ACTIVITY:
If a record contains an image, leave the image out and repeat everything else exactly.
======== DATASET EXTRACT
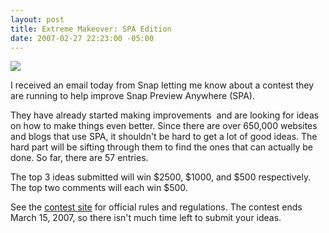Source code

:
 ```yaml
---
layout: post
title: Extreme Makeover: SPA Edition
date: 2007-02-27 22:23:00 -05:00
---
```


![](http://gwb.blob.core.windows.net/sdorman/5006/o_SPA_Contest_Promo.gif)

I received an email today from Snap letting me know about a contest they are running to help improve Snap Preview Anywhere (SPA).

They have already started making improvements  and are looking for ideas on how to make things even better. Since there are over 650,000 websites and blogs that use SPA, it shouldn't be hard to get a lot of good ideas. The hard part will be sifting through them to find the ones that can actually be done. So far, there are 57 entries.

The top 3 ideas submitted will win $2500, $1000, and $500 respectively. The top two comments will each win $500. 

See the [contest site](http://contest.snap.com) for official rules and regulations. The contest ends March 15, 2007, so there isn't much time left to submit your ideas.
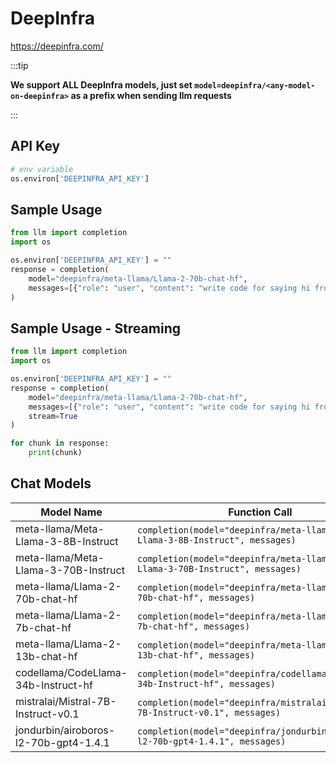 # DeepInfra
https://deepinfra.com/

:::tip

**We support ALL DeepInfra models, just set `model=deepinfra/<any-model-on-deepinfra>` as a prefix when sending llm requests**

:::


## API Key
```python
# env variable
os.environ['DEEPINFRA_API_KEY']
```

## Sample Usage
```python
from llm import completion
import os

os.environ['DEEPINFRA_API_KEY'] = ""
response = completion(
    model="deepinfra/meta-llama/Llama-2-70b-chat-hf", 
    messages=[{"role": "user", "content": "write code for saying hi from LLM"}]
)
```

## Sample Usage - Streaming
```python
from llm import completion
import os

os.environ['DEEPINFRA_API_KEY'] = ""
response = completion(
    model="deepinfra/meta-llama/Llama-2-70b-chat-hf", 
    messages=[{"role": "user", "content": "write code for saying hi from LLM"}],
    stream=True
)

for chunk in response:
    print(chunk)
```

## Chat Models
| Model Name       | Function Call                        |
|------------------|--------------------------------------|
| meta-llama/Meta-Llama-3-8B-Instruct  | `completion(model="deepinfra/meta-llama/Meta-Llama-3-8B-Instruct", messages)` | 
| meta-llama/Meta-Llama-3-70B-Instruct  | `completion(model="deepinfra/meta-llama/Meta-Llama-3-70B-Instruct", messages)` | 
| meta-llama/Llama-2-70b-chat-hf  | `completion(model="deepinfra/meta-llama/Llama-2-70b-chat-hf", messages)` | 
| meta-llama/Llama-2-7b-chat-hf  | `completion(model="deepinfra/meta-llama/Llama-2-7b-chat-hf", messages)` | 
| meta-llama/Llama-2-13b-chat-hf | `completion(model="deepinfra/meta-llama/Llama-2-13b-chat-hf", messages)` | 
| codellama/CodeLlama-34b-Instruct-hf | `completion(model="deepinfra/codellama/CodeLlama-34b-Instruct-hf", messages)` |
| mistralai/Mistral-7B-Instruct-v0.1 | `completion(model="deepinfra/mistralai/Mistral-7B-Instruct-v0.1", messages)` | 
| jondurbin/airoboros-l2-70b-gpt4-1.4.1 | `completion(model="deepinfra/jondurbin/airoboros-l2-70b-gpt4-1.4.1", messages)` |
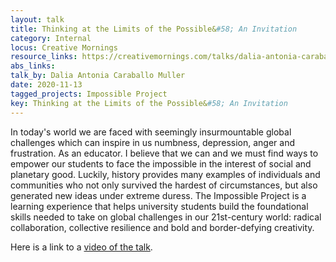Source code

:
 ```yaml
---
layout: talk
title: Thinking at the Limits of the Possible&#58; An Invitation 
category: Internal
locus: Creative Mornings
resource_links: https://creativemornings.com/talks/dalia-antonia-caraballo-muller
abs_links: 
talk_by: Dalia Antonia Caraballo Muller
date: 2020-11-13
tagged_projects: Impossible Project
key: Thinking at the Limits of the Possible&#58; An Invitation 
---
```


In today's world we are faced with seemingly insurmountable global challenges which can inspire in us numbness, depression, anger and frustration. As an educator. I believe that we can and we must find ways to empower our students to face the impossible in the interest of social and planetary good. Luckily, history provides many examples of individuals and communities who not only survived the hardest of circumstances, but also generated new ideas under extreme duress. The Impossible Project is a learning experience that helps university students build the foundational skills needed to take on global challenges in our 21st-century world: radical collaboration, collective resilience and bold and border-defying creativity.

Here is a link to a <a href="https://creativemornings.com/talks/dalia-antonia-caraballo-muller">video of the talk</a>.
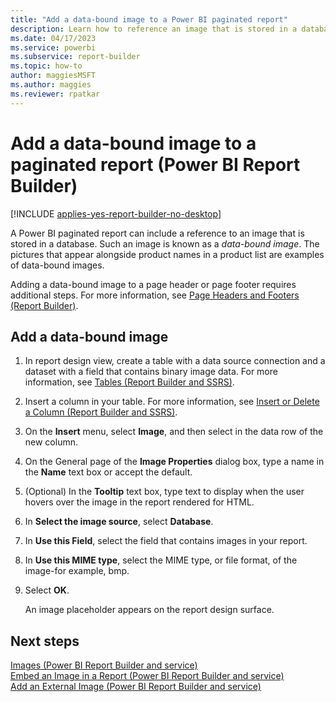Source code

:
 ```yaml
---
title: "Add a data-bound image to a Power BI paginated report"
description: Learn how to reference an image that is stored in a database to display the image in your paginated reports in Power BI Report Builder.
ms.date: 04/17/2023
ms.service: powerbi
ms.subservice: report-builder
ms.topic: how-to
author: maggiesMSFT
ms.author: maggies
ms.reviewer: rpatkar
---
```

# Add a data-bound image to a paginated report (Power BI Report Builder)

[!INCLUDE [applies-yes-report-builder-no-desktop](../../includes/applies-yes-report-builder-no-desktop.md)]

A Power BI paginated report can include a reference to an image that is stored in a database. Such an image is known as a *data-bound image*. The pictures that appear alongside product names in a product list are examples of data-bound images.  
  
Adding a data-bound image to a page header or page footer requires additional steps. For more information, see [Page Headers and Footers (Report Builder)](./page-headers-footers-report-builder-service.md).

## Add a data-bound image  
  
1. In report design view, create a table with a data source connection and a dataset with a field that contains binary image data. For more information, see [Tables &#40;Report Builder and SSRS&#41;](/sql/reporting-services/report-design/tables-report-builder-and-ssrs).  
  
1. Insert a column in your table. For more information, see [Insert or Delete a Column &#40;Report Builder and SSRS&#41;](/sql/reporting-services/report-design/insert-or-delete-a-column-report-builder-and-ssrs).
  
1. On the **Insert** menu, select **Image**, and then select in the data row of the new column.  
  
1. On the General page of the **Image Properties** dialog box, type a name in the **Name** text box or accept the default.  
  
1. (Optional) In the **Tooltip** text box, type text to display when the user hovers over the image in the report rendered for HTML.  
  
1. In **Select the image source**, select **Database**.  
  
1. In **Use this Field**, select the field that contains images in your report.  
  
1. In **Use this MIME type**, select the MIME type, or file format, of the image-for example, bmp.  
  
1. Select **OK**.
  
     An image placeholder appears on the report design surface.  
  
## Next steps

 [Images &#40;Power BI Report Builder and service&#41;](./images-report-builder-service.md)   
 [Embed an Image in a Report &#40;Power BI Report Builder and service&#41;](./embed-image-report-report-builder-service.md)   
 [Add an External Image &#40;Power BI Report Builder and service&#41;](./add-external-image-report-builder-service.md)   
 
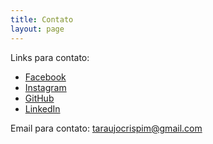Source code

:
 ```yaml
---
title: Contato
layout: page
---
```


Links para contato:
- [Facebook](https://www.facebook.com/thiagoaraujo2015)
- [Instagram](https://www.instagram.com/bugadao_)
- [GitHub](https://github.com/Teethew)
- [LinkedIn](https://www.linkedin.com/in/taraujocrispim/)

Email para contato:
taraujocrispim@gmail.com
================
EXPECTED ANSWER:
Source code

:
 ```yaml
---
layout: post
title: Extreme Makeover: SPA Edition
date: 2007-02-27 22:23:00 -05:00
---
```


![](http://gwb.blob.core.windows.net/sdorman/5006/o_SPA_Contest_Promo.gif)

I received an email today from Snap letting me know about a contest they are running to help improve Snap Preview Anywhere (SPA).

They have already started making improvements  and are looking for ideas on how to make things even better. Since there are over 650,000 websites and blogs that use SPA, it shouldn't be hard to get a lot of good ideas. The hard part will be sifting through them to find the ones that can actually be done. So far, there are 57 entries.

The top 3 ideas submitted will win $2500, $1000, and $500 respectively. The top two comments will each win $500. 

See the [contest site](http://contest.snap.com) for official rules and regulations. The contest ends March 15, 2007, so there isn't much time left to submit your ideas.
 # DeepInfra
https://deepinfra.com/

:::tip

**We support ALL DeepInfra models, just set `model=deepinfra/<any-model-on-deepinfra>` as a prefix when sending llm requests**

:::


## API Key
```python
# env variable
os.environ['DEEPINFRA_API_KEY']
```

## Sample Usage
```python
from llm import completion
import os

os.environ['DEEPINFRA_API_KEY'] = ""
response = completion(
    model="deepinfra/meta-llama/Llama-2-70b-chat-hf", 
    messages=[{"role": "user", "content": "write code for saying hi from LLM"}]
)
```

## Sample Usage - Streaming
```python
from llm import completion
import os

os.environ['DEEPINFRA_API_KEY'] = ""
response = completion(
    model="deepinfra/meta-llama/Llama-2-70b-chat-hf", 
    messages=[{"role": "user", "content": "write code for saying hi from LLM"}],
    stream=True
)

for chunk in response:
    print(chunk)
```

## Chat Models
| Model Name       | Function Call                        |
|------------------|--------------------------------------|
| meta-llama/Meta-Llama-3-8B-Instruct  | `completion(model="deepinfra/meta-llama/Meta-Llama-3-8B-Instruct", messages)` | 
| meta-llama/Meta-Llama-3-70B-Instruct  | `completion(model="deepinfra/meta-llama/Meta-Llama-3-70B-Instruct", messages)` | 
| meta-llama/Llama-2-70b-chat-hf  | `completion(model="deepinfra/meta-llama/Llama-2-70b-chat-hf", messages)` | 
| meta-llama/Llama-2-7b-chat-hf  | `completion(model="deepinfra/meta-llama/Llama-2-7b-chat-hf", messages)` | 
| meta-llama/Llama-2-13b-chat-hf | `completion(model="deepinfra/meta-llama/Llama-2-13b-chat-hf", messages)` | 
| codellama/CodeLlama-34b-Instruct-hf | `completion(model="deepinfra/codellama/CodeLlama-34b-Instruct-hf", messages)` |
| mistralai/Mistral-7B-Instruct-v0.1 | `completion(model="deepinfra/mistralai/Mistral-7B-Instruct-v0.1", messages)` | 
| jondurbin/airoboros-l2-70b-gpt4-1.4.1 | `completion(model="deepinfra/jondurbin/airoboros-l2-70b-gpt4-1.4.1", messages)` |
Source code

:
 ```yaml
---
layout: talk
title: Thinking at the Limits of the Possible&#58; An Invitation 
category: Internal
locus: Creative Mornings
resource_links: https://creativemornings.com/talks/dalia-antonia-caraballo-muller
abs_links: 
talk_by: Dalia Antonia Caraballo Muller
date: 2020-11-13
tagged_projects: Impossible Project
key: Thinking at the Limits of the Possible&#58; An Invitation 
---
```


In today's world we are faced with seemingly insurmountable global challenges which can inspire in us numbness, depression, anger and frustration. As an educator. I believe that we can and we must find ways to empower our students to face the impossible in the interest of social and planetary good. Luckily, history provides many examples of individuals and communities who not only survived the hardest of circumstances, but also generated new ideas under extreme duress. The Impossible Project is a learning experience that helps university students build the foundational skills needed to take on global challenges in our 21st-century world: radical collaboration, collective resilience and bold and border-defying creativity.

Here is a link to a <a href="https://creativemornings.com/talks/dalia-antonia-caraballo-muller">video of the talk</a>.
Source code

:
 ```yaml
---
title: "Add a data-bound image to a Power BI paginated report"
description: Learn how to reference an image that is stored in a database to display the image in your paginated reports in Power BI Report Builder.
ms.date: 04/17/2023
ms.service: powerbi
ms.subservice: report-builder
ms.topic: how-to
author: maggiesMSFT
ms.author: maggies
ms.reviewer: rpatkar
---
```

# Add a data-bound image to a paginated report (Power BI Report Builder)

[!INCLUDE [applies-yes-report-builder-no-desktop](../../includes/applies-yes-report-builder-no-desktop.md)]

A Power BI paginated report can include a reference to an image that is stored in a database. Such an image is known as a *data-bound image*. The pictures that appear alongside product names in a product list are examples of data-bound images.  
  
Adding a data-bound image to a page header or page footer requires additional steps. For more information, see [Page Headers and Footers (Report Builder)](./page-headers-footers-report-builder-service.md).

## Add a data-bound image  
  
1. In report design view, create a table with a data source connection and a dataset with a field that contains binary image data. For more information, see [Tables &#40;Report Builder and SSRS&#41;](/sql/reporting-services/report-design/tables-report-builder-and-ssrs).  
  
1. Insert a column in your table. For more information, see [Insert or Delete a Column &#40;Report Builder and SSRS&#41;](/sql/reporting-services/report-design/insert-or-delete-a-column-report-builder-and-ssrs).
  
1. On the **Insert** menu, select **Image**, and then select in the data row of the new column.  
  
1. On the General page of the **Image Properties** dialog box, type a name in the **Name** text box or accept the default.  
  
1. (Optional) In the **Tooltip** text box, type text to display when the user hovers over the image in the report rendered for HTML.  
  
1. In **Select the image source**, select **Database**.  
  
1. In **Use this Field**, select the field that contains images in your report.  
  
1. In **Use this MIME type**, select the MIME type, or file format, of the image-for example, bmp.  
  
1. Select **OK**.
  
     An image placeholder appears on the report design surface.  
  
## Next steps

 [Images &#40;Power BI Report Builder and service&#41;](./images-report-builder-service.md)   
 [Embed an Image in a Report &#40;Power BI Report Builder and service&#41;](./embed-image-report-report-builder-service.md)   
 [Add an External Image &#40;Power BI Report Builder and service&#41;](./add-external-image-report-builder-service.md)   
 
Source code

:
 ```yaml
---
title: Contato
layout: page
---
```


Links para contato:
- [Facebook](https://www.facebook.com/thiagoaraujo2015)
- [Instagram](https://www.instagram.com/bugadao_)
- [GitHub](https://github.com/Teethew)
- [LinkedIn](https://www.linkedin.com/in/taraujocrispim/)

Email para contato:
taraujocrispim@gmail.com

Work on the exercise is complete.